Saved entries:
--*--
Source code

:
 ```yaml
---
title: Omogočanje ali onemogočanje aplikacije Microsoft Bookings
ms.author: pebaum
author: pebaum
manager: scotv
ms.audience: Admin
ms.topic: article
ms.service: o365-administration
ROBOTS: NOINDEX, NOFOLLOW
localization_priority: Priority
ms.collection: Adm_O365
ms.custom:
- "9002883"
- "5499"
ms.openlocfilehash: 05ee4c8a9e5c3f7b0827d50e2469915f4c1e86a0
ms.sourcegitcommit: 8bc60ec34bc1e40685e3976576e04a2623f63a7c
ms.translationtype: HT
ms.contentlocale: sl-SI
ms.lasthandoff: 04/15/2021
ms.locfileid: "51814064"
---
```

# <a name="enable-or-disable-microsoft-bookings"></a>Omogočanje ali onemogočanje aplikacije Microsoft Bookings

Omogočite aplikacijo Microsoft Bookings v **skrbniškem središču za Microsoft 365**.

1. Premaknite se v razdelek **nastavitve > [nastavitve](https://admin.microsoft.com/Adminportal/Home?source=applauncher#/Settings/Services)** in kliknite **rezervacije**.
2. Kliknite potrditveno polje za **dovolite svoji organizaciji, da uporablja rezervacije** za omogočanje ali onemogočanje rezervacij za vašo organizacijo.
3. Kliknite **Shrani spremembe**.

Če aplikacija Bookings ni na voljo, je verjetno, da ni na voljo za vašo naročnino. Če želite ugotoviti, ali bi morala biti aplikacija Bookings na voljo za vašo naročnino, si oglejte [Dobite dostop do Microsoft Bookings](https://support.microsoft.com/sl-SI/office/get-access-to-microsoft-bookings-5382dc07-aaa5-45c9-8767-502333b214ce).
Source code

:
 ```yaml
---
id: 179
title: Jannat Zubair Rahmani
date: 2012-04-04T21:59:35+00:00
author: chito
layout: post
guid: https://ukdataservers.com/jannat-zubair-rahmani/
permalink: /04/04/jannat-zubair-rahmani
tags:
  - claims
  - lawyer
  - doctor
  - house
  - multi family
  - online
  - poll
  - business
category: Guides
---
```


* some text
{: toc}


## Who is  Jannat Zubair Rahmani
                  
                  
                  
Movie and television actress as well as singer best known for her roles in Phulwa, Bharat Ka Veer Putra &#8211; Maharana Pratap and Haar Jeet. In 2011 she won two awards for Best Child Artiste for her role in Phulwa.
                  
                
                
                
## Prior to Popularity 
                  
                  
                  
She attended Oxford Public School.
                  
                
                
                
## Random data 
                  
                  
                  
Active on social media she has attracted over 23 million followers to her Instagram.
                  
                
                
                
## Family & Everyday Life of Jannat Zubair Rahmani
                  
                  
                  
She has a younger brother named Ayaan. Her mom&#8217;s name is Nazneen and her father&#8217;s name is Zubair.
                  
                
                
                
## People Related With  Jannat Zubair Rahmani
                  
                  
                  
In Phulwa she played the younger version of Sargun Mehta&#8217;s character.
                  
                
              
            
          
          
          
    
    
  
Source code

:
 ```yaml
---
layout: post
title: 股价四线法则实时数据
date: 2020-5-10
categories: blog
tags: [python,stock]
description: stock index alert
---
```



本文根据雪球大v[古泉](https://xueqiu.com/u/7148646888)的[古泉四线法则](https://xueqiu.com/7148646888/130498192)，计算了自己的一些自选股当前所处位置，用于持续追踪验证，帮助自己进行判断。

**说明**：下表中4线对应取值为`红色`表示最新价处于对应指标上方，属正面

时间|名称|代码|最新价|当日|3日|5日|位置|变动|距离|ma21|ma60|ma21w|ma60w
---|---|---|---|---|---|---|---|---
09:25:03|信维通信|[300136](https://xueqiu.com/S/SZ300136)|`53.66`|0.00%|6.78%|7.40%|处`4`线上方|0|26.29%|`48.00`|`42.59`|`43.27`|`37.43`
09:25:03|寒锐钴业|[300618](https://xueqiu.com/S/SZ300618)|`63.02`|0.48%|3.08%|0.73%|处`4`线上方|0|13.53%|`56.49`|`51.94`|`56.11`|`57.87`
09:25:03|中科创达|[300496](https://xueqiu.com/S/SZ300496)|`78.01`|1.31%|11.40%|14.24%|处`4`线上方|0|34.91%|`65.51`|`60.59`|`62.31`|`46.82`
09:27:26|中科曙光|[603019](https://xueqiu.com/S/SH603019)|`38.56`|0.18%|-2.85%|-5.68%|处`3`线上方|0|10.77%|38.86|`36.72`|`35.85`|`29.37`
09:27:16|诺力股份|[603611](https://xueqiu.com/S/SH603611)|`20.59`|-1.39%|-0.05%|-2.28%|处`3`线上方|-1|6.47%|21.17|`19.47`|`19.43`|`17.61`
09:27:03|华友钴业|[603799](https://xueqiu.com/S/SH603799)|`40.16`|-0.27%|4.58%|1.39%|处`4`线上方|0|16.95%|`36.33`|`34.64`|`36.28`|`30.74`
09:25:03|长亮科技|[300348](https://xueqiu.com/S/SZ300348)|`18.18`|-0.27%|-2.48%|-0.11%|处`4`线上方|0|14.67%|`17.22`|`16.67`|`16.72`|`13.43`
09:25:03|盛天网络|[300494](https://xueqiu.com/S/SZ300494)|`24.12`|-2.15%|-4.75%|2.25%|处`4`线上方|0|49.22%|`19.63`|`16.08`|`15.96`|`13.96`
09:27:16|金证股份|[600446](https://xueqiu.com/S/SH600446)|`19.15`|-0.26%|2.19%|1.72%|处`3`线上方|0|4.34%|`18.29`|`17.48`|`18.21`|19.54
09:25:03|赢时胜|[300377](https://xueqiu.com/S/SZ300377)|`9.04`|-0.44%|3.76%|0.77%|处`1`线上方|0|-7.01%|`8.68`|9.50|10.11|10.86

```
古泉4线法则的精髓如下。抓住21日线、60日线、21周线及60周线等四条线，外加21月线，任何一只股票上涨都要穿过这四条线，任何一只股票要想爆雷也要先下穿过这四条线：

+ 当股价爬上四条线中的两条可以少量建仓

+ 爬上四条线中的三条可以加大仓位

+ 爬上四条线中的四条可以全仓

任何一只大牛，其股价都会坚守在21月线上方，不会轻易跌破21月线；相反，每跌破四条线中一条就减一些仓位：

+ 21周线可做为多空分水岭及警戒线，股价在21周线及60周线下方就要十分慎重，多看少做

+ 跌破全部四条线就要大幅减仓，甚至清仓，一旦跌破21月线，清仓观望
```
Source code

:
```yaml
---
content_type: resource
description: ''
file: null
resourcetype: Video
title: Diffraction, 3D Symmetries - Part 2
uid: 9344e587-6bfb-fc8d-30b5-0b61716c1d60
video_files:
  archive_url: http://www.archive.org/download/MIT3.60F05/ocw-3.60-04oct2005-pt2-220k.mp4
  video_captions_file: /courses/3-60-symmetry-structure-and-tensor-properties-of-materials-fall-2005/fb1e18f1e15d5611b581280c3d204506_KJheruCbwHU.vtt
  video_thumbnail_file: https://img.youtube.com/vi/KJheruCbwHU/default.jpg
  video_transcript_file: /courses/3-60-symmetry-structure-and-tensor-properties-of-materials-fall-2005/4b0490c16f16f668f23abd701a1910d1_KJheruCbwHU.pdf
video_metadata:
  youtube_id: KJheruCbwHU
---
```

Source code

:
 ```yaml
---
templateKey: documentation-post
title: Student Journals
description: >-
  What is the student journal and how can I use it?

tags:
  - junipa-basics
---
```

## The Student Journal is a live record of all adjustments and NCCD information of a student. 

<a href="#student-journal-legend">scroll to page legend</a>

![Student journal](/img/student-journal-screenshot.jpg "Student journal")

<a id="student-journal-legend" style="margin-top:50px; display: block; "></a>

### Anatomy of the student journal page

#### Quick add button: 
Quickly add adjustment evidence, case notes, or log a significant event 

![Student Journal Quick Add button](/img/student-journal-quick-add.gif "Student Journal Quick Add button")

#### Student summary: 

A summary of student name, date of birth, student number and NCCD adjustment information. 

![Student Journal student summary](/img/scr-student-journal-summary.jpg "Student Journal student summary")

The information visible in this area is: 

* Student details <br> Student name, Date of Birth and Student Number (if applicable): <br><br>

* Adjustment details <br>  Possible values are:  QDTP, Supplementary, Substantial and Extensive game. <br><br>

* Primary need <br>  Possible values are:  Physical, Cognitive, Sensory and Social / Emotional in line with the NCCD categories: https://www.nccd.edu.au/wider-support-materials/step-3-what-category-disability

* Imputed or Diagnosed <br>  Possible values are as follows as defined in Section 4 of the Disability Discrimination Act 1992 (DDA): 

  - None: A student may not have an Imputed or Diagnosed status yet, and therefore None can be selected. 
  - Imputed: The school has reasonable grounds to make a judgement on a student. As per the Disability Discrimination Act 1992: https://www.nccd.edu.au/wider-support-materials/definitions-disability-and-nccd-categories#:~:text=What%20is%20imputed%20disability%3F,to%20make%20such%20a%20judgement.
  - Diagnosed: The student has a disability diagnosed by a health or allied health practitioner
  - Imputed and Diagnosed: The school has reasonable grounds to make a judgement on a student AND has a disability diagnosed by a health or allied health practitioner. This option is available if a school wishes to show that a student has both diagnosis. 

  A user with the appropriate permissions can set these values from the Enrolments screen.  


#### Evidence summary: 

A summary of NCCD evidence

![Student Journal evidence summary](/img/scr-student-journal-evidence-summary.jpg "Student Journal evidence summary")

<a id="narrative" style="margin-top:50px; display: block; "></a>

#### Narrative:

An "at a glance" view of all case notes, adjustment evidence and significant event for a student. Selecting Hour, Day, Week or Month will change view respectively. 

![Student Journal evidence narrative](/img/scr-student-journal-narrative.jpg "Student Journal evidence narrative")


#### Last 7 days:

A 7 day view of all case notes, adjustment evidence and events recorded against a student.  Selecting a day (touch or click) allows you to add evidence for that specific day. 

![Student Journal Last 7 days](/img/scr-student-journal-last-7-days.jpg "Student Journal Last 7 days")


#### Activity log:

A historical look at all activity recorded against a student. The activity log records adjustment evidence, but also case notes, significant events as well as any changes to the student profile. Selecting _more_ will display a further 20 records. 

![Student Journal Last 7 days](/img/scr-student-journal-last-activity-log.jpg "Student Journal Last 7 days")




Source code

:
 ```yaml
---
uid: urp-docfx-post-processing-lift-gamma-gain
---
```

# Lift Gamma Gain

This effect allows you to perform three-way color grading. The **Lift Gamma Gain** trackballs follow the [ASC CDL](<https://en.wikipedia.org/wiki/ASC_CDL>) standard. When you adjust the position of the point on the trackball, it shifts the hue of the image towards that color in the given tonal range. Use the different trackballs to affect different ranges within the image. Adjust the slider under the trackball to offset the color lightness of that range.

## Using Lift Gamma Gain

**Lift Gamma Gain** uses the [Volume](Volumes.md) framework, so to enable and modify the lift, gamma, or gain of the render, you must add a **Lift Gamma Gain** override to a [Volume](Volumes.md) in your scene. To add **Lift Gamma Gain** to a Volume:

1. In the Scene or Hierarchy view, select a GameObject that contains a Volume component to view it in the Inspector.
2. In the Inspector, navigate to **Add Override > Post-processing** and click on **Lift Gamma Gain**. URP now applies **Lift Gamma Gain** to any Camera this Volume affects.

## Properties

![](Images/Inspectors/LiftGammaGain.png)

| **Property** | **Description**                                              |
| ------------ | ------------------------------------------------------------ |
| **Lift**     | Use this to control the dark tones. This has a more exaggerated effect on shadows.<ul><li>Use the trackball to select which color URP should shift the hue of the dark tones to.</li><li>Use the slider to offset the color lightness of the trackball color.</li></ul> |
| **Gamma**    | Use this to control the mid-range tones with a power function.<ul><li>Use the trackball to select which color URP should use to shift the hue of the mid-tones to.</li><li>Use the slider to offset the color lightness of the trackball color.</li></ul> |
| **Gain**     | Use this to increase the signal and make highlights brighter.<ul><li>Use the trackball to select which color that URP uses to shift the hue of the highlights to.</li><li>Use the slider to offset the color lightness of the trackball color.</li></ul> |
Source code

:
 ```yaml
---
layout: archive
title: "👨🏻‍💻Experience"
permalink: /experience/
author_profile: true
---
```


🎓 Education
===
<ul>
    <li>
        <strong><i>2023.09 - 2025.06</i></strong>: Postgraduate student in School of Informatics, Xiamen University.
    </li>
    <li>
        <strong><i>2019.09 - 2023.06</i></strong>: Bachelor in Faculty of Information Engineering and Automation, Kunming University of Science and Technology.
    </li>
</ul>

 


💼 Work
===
--*--
§ Problem description
Beginning at the opening line of the data, transcribe each line exactly until you reach the line with "3. Kliknite **Shrani spremembe**.", which you also include, and go no further.

§ Output of the task
Source code

:
 ```yaml
---
title: Omogočanje ali onemogočanje aplikacije Microsoft Bookings
ms.author: pebaum
author: pebaum
manager: scotv
ms.audience: Admin
ms.topic: article
ms.service: o365-administration
ROBOTS: NOINDEX, NOFOLLOW
localization_priority: Priority
ms.collection: Adm_O365
ms.custom:
- "9002883"
- "5499"
ms.openlocfilehash: 05ee4c8a9e5c3f7b0827d50e2469915f4c1e86a0
ms.sourcegitcommit: 8bc60ec34bc1e40685e3976576e04a2623f63a7c
ms.translationtype: HT
ms.contentlocale: sl-SI
ms.lasthandoff: 04/15/2021
ms.locfileid: "51814064"
---
```

# <a name="enable-or-disable-microsoft-bookings"></a>Omogočanje ali onemogočanje aplikacije Microsoft Bookings

Omogočite aplikacijo Microsoft Bookings v **skrbniškem središču za Microsoft 365**.

1. Premaknite se v razdelek **nastavitve > [nastavitve](https://admin.microsoft.com/Adminportal/Home?source=applauncher#/Settings/Services)** in kliknite **rezervacije**.
2. Kliknite potrditveno polje za **dovolite svoji organizaciji, da uporablja rezervacije** za omogočanje ali onemogočanje rezervacij za vašo organizacijo.
3. Kliknite **Shrani spremembe**.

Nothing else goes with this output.